**INSTRUCTIONS FOR THE TASK**.
Find every line below with the word "MAIN" in it, and copy each one.

----- GIVEN RECORDS -----

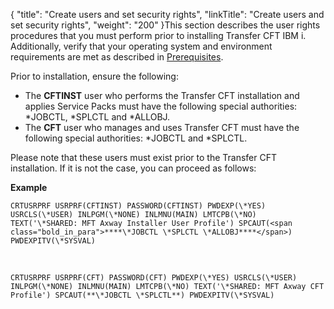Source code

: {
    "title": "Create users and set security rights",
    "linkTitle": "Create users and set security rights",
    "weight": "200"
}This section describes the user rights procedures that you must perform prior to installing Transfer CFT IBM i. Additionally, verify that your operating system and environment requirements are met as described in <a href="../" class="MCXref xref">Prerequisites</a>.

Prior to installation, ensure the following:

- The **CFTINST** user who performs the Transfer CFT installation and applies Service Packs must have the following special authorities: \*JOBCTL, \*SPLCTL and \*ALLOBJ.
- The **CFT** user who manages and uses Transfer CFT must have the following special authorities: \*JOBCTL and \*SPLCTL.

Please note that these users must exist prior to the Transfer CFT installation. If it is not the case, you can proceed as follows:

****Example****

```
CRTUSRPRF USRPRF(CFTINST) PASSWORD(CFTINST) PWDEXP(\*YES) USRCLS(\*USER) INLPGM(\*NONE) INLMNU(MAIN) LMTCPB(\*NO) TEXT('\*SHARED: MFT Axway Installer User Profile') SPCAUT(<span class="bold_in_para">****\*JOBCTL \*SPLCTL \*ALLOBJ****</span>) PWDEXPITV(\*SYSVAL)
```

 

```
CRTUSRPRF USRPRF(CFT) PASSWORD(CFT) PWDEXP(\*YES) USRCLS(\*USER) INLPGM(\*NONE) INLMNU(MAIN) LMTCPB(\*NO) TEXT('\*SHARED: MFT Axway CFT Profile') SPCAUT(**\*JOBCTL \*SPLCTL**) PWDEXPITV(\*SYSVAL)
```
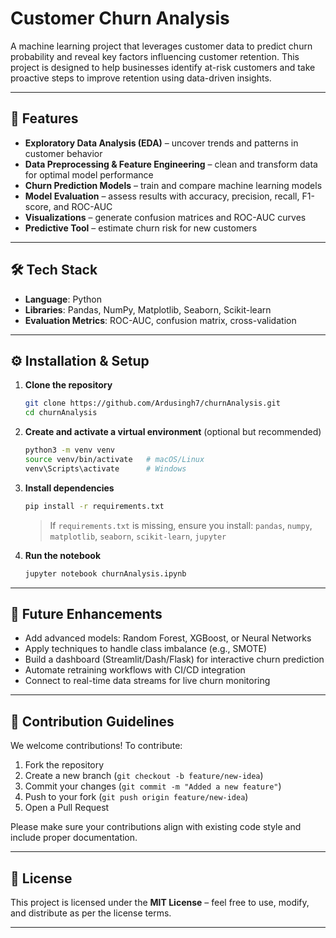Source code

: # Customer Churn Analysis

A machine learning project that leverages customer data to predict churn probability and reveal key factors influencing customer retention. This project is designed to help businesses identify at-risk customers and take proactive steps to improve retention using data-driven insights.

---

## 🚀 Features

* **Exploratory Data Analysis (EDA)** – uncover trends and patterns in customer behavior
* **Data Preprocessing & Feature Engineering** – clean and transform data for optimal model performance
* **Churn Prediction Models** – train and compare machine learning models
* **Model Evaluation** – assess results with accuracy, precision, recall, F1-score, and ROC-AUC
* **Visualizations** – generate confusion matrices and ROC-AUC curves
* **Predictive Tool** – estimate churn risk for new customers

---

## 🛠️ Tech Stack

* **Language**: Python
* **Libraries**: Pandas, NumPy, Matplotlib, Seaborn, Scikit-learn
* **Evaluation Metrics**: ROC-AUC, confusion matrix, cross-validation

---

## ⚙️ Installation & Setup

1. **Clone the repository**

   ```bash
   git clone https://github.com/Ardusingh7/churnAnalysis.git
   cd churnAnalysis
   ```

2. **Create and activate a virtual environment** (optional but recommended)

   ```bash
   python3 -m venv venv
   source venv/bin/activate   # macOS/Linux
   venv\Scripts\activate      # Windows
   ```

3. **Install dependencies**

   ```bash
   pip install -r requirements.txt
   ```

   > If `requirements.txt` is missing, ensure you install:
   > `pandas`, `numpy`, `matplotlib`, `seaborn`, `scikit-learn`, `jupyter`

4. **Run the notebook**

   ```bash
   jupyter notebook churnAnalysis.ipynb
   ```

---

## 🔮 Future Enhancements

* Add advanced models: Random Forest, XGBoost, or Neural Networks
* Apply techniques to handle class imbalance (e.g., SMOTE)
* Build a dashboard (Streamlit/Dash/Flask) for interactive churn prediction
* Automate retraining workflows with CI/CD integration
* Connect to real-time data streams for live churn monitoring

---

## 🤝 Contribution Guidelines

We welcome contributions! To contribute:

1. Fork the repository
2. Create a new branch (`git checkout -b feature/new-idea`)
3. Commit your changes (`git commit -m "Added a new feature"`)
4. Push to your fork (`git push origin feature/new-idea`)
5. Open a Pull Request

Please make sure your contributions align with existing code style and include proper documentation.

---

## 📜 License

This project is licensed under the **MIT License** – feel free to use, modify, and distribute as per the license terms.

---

-----

**SOLUTION**.
CRTUSRPRF USRPRF(CFTINST) PASSWORD(CFTINST) PWDEXP(\*YES) USRCLS(\*USER) INLPGM(\*NONE) INLMNU(MAIN) LMTCPB(\*NO) TEXT('\*SHARED: MFT Axway Installer User Profile') SPCAUT(<span class="bold_in_para">****\*JOBCTL \*SPLCTL \*ALLOBJ****</span>) PWDEXPITV(\*SYSVAL)
CRTUSRPRF USRPRF(CFT) PASSWORD(CFT) PWDEXP(\*YES) USRCLS(\*USER) INLPGM(\*NONE) INLMNU(MAIN) LMTCPB(\*NO) TEXT('\*SHARED: MFT Axway CFT Profile') SPCAUT(**\*JOBCTL \*SPLCTL**) PWDEXPITV(\*SYSVAL)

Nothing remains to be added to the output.